On the other hand, following list is given in the hdiutil manual page:
UDRW - UDIF read/write image
UDRO - UDIF read-only image
UDCO - UDIF ADC-compressed image
UDZO - UDIF zlib-compressed image
UDBZ - UDIF bzip2-compressed image (OS X 10.4+ only)
UFBI - UDIF entire image with MD5 checksum
UDRo - UDIF read-only (obsolete format)
UDCo - UDIF compressed (obsolete format)
UDTO - DVD/CD-R master for export
UDxx - UDIF stub image
UDSP - SPARSE (grows with content)
RdWr - NDIF read/write image (deprecated)
Rdxx - NDIF read-only image (Disk Copy 6.3.3 format)
ROCo - NDIF compressed image (deprecated)
Rken - NDIF compressed (obsolete format)
DC42 - Disk Copy 4.2 image
Beside the last five formats, which are clearly of historical nature, the UDRW
image (UDIF read/write image) and the UDTO image (DVD/CD-R master for export)
are uncompressed formats, that is plain images of a real or virtual disk. They can
be opened by utilities like our MacImage and can
be mounted under Linux, etc.
The UDSP format is an image where all the space occupied by the disk is not yet
allocated. Those so-called sparse images and files are a quite different matter
and we won't go further here.
The compressed disk images use several compression schemes, from the simpliest,
where sectors containing nothing but zeros are not copied to the compressed
file, to the highly sophisticated, using some of the best compression schemes,
but always with a cost: it takes time.
A good compromise must be found between the time used for the compression, the
time used for the decompression and the space taken by the image on a storage
disk.
In the compressed images, one can find three different parts:
The data part and the table can have a variable length. On the other hand, the binary block, at the very end of the file, has a fixed length of 512 bytes.

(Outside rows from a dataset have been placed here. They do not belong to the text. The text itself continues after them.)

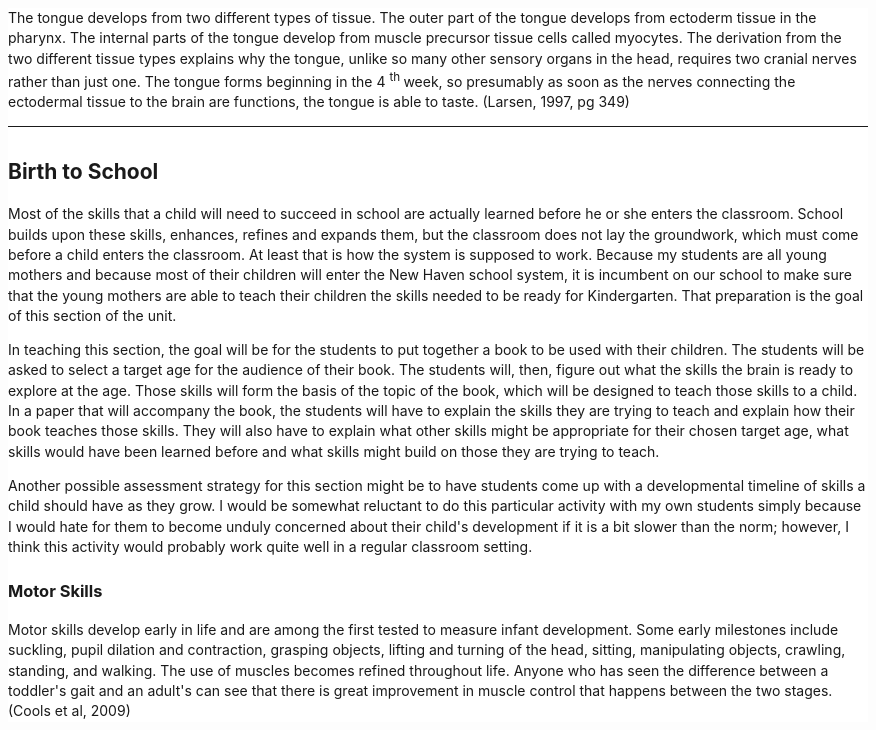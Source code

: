 </p>
<p>
The tongue develops from two different types of tissue. The outer part of the tongue develops from ectoderm tissue in the pharynx. The internal parts of the tongue develop from muscle precursor tissue cells called myocytes. The derivation from the two different tissue types explains why the tongue, unlike so many other sensory organs in the head, requires two cranial nerves rather than just one. The tongue forms beginning in the 4
<sup>
th
</sup>
week, so presumably as soon as the nerves connecting the ectodermal tissue to the brain are functions, the tongue is able to taste. (Larsen, 1997, pg 349)
</p>
<hr/>
<h2>
Birth to School
</h2>
<p>
Most of the skills that a child will need to succeed in school are actually learned before he or she enters the classroom. School builds upon these skills, enhances, refines and expands them, but the classroom does not lay the groundwork, which must come before a child enters the classroom. At least that is how the system is supposed to work. Because my students are all young mothers and because most of their children will enter the New Haven school system, it is incumbent on our school to make sure that the young mothers are able to teach their children the skills needed to be ready for Kindergarten. That preparation is the goal of this section of the unit.
</p>
<p>
In teaching this section, the goal will be for the students to put together a book to be used with their children. The students will be asked to select a target age for the audience of their book. The students will, then, figure out what the skills the brain is ready to explore at the age. Those skills will form the basis of the topic of the book, which will be designed to teach those skills to a child. In a paper that will accompany the book, the students will have to explain the skills they are trying to teach and explain how their book teaches those skills. They will also have to explain what other skills might be appropriate for their chosen target age, what skills would have been learned before and what skills might build on those they are trying to teach.
</p>
<p>
Another possible assessment strategy for this section might be to have students come up with a developmental timeline of skills a child should have as they grow. I would be somewhat reluctant to do this particular activity with my own students simply because I would hate for them to become unduly concerned about their child's development if it is a bit slower than the norm; however, I think this activity would probably work quite well in a regular classroom setting.
</p>
<h3>
Motor Skills
</h3>
<p>
Motor skills develop early in life and are among the first tested to measure infant development. Some early milestones include suckling, pupil dilation and contraction, grasping objects, lifting and turning of the head, sitting, manipulating objects, crawling, standing, and walking. The use of muscles becomes refined throughout life. Anyone who has seen the difference between a toddler's gait and an adult's can see that there is great improvement in muscle control that happens between the two stages. (Cools et al, 2009)
</p>
<p>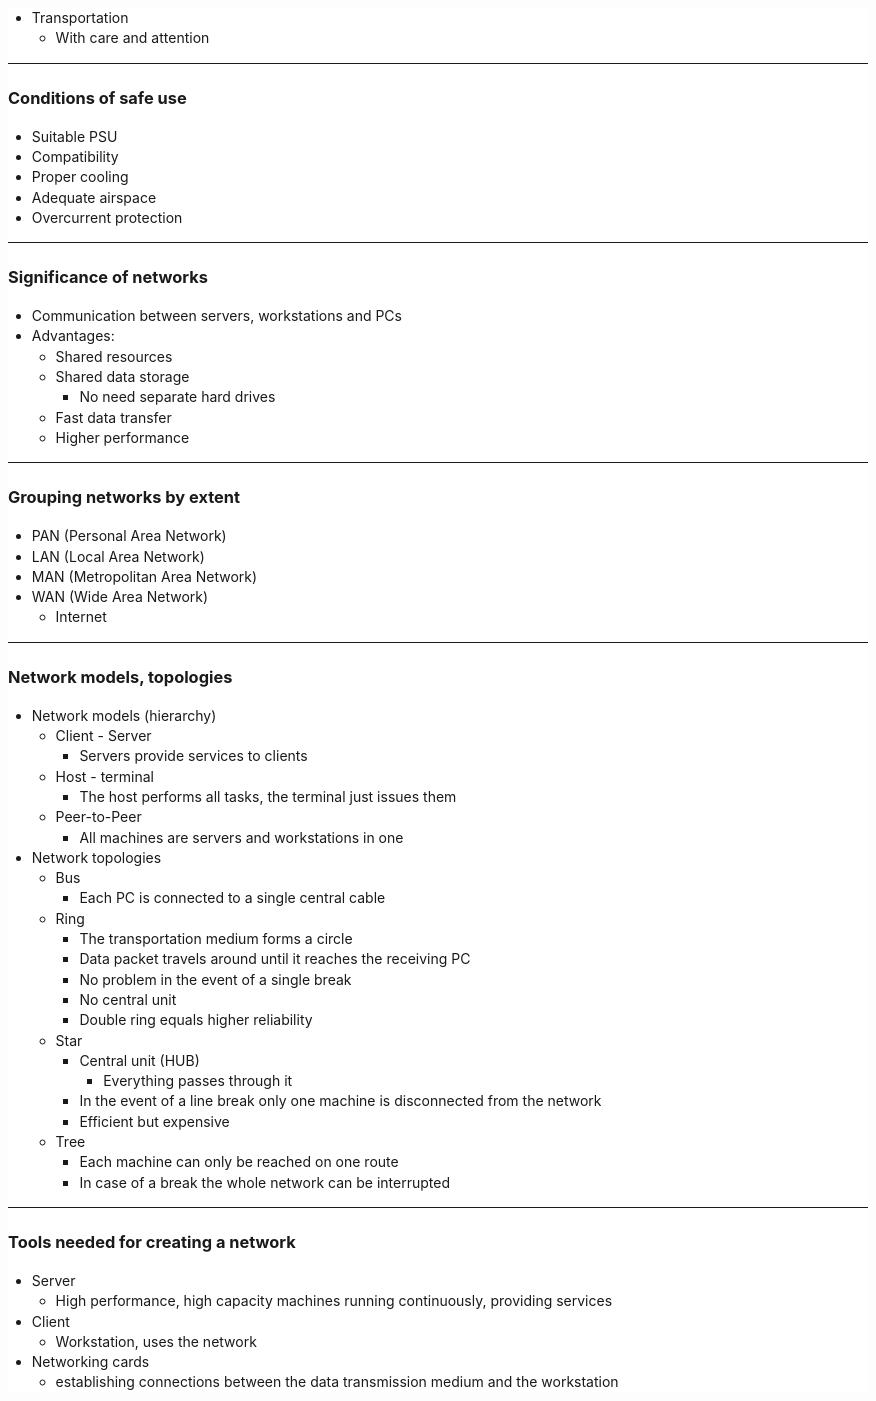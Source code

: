 - Transportation
	- With care and attention
---
### Conditions of safe use
- Suitable PSU
- Compatibility
- Proper cooling
- Adequate airspace
- Overcurrent protection
---
### Significance of networks
- Communication between servers, workstations and PCs
- Advantages:
	- Shared resources
	- Shared data storage
		- No need separate hard drives
	- Fast data transfer
	- Higher performance
---
### Grouping networks by extent
- PAN (Personal Area Network)
- LAN (Local Area Network)
- MAN (Metropolitan Area Network)
- WAN (Wide Area Network)
	- Internet
---
### Network models, topologies
- Network models (hierarchy)
	- Client - Server
		- Servers provide services to clients
	- Host - terminal
		- The host performs all tasks, the terminal just issues them
	- Peer-to-Peer
		- All machines are servers and workstations in one
- Network topologies
	- Bus
		- Each PC is connected to a single central cable
	- Ring
		- The transportation medium forms a circle
		- Data packet travels around until it reaches the receiving PC
		- No problem in the event of a single break
		- No central unit
		- Double ring equals higher reliability
	- Star
		- Central unit (HUB)
			- Everything passes through it
		- In the event of a line break only one machine is disconnected from the network
		- Efficient but expensive
	- Tree
		- Each machine can only be reached on one route
		- In case of a break the whole network can be interrupted
---
### Tools needed for creating a network
- Server
	- High performance, high capacity machines running continuously, providing services
- Client
	- Workstation, uses the network
- Networking cards
	- establishing connections between the data transmission medium and the workstation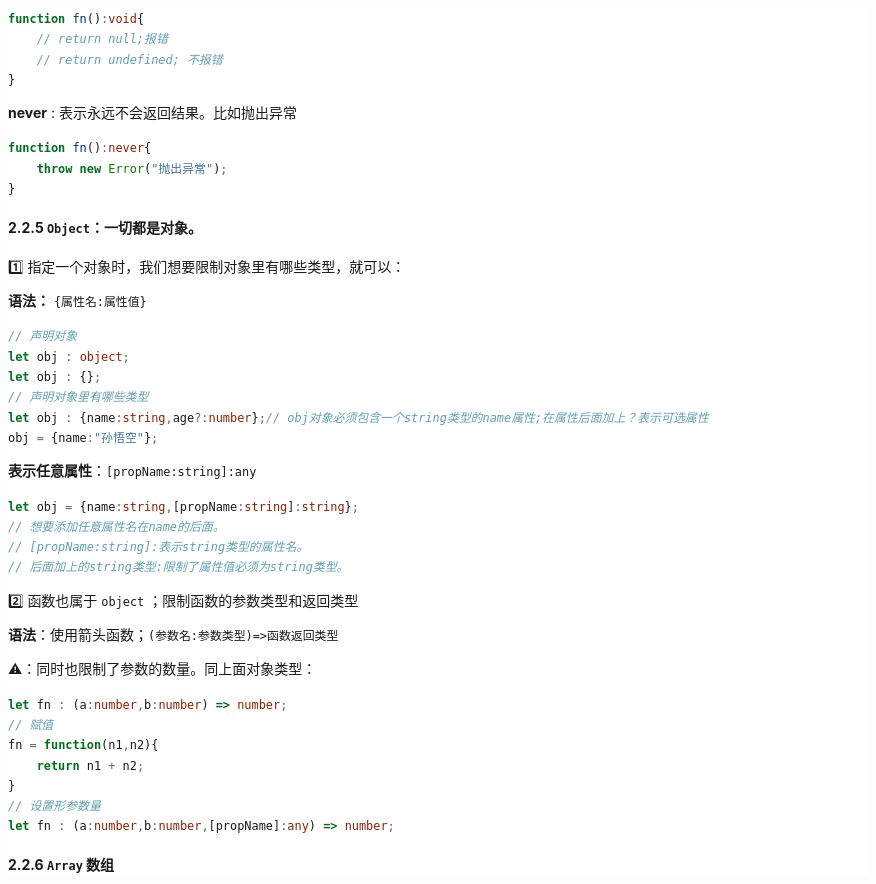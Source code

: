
```ts
function fn():void{
    // return null;报错
    // return undefined; 不报错
}
```

**never** : 表示永远不会返回结果。比如抛出异常

```ts
function fn():never{
    throw new Error("抛出异常");
}
```

#### 2.2.5 `Object`：一切都是对象。

:one: 指定一个对象时，我们想要限制对象里有哪些类型，就可以：

**语法：** `{属性名:属性值}`

```ts
// 声明对象
let obj : object;
let obj : {};
// 声明对象里有哪些类型
let obj : {name:string,age?:number};// obj对象必须包含一个string类型的name属性;在属性后面加上？表示可选属性
obj = {name:"孙悟空"};
```

**表示任意属性**：`[propName:string]:any`

```ts
let obj = {name:string,[propName:string]:string};
// 想要添加任意属性名在name的后面。
// [propName:string]:表示string类型的属性名。
// 后面加上的string类型:限制了属性值必须为string类型。
```



:two: 函数也属于 `object` ；限制函数的参数类型和返回类型

**语法**：使用箭头函数；`(参数名:参数类型)=>函数返回类型`

:warning:：同时也限制了参数的数量。同上面对象类型：

```ts
let fn : (a:number,b:number) => number;
// 赋值
fn = function(n1,n2){
    return n1 + n2;
}
// 设置形参数量
let fn : (a:number,b:number,[propName]:any) => number;
```



#### 2.2.6 `Array` 数组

The 'koly' binary block is called by this name because it contains the 'koly'
signature in the first 32-bit integer. This block often contains many parasitic
data remnants because the buffer was not cleared before writing the pertinent
data in it. However, one can easily observe that there are two int64 integers
holding the offset of the Block Table in the compressed file, after the second
one an other int64 integer holding the length of this table. At the end of the block,
one can easily note the CRC32 of the image and, a bit further, the number of the
sectors in the plain image.
I don't know the meaning of the few first int32 integers, but I think it could
be the number of the partitions, the size of the sectors, etc.
The Block Table is stored in an XML file which is often called the plist file,
because it uses the format often used on the Macintosh for the preference lists.
It is also called 'resource-fork' file because this string is present in the
file.
One should note that a XML data segment in a data file should not be called a
resource fork, but this is the way it is. Let's go further.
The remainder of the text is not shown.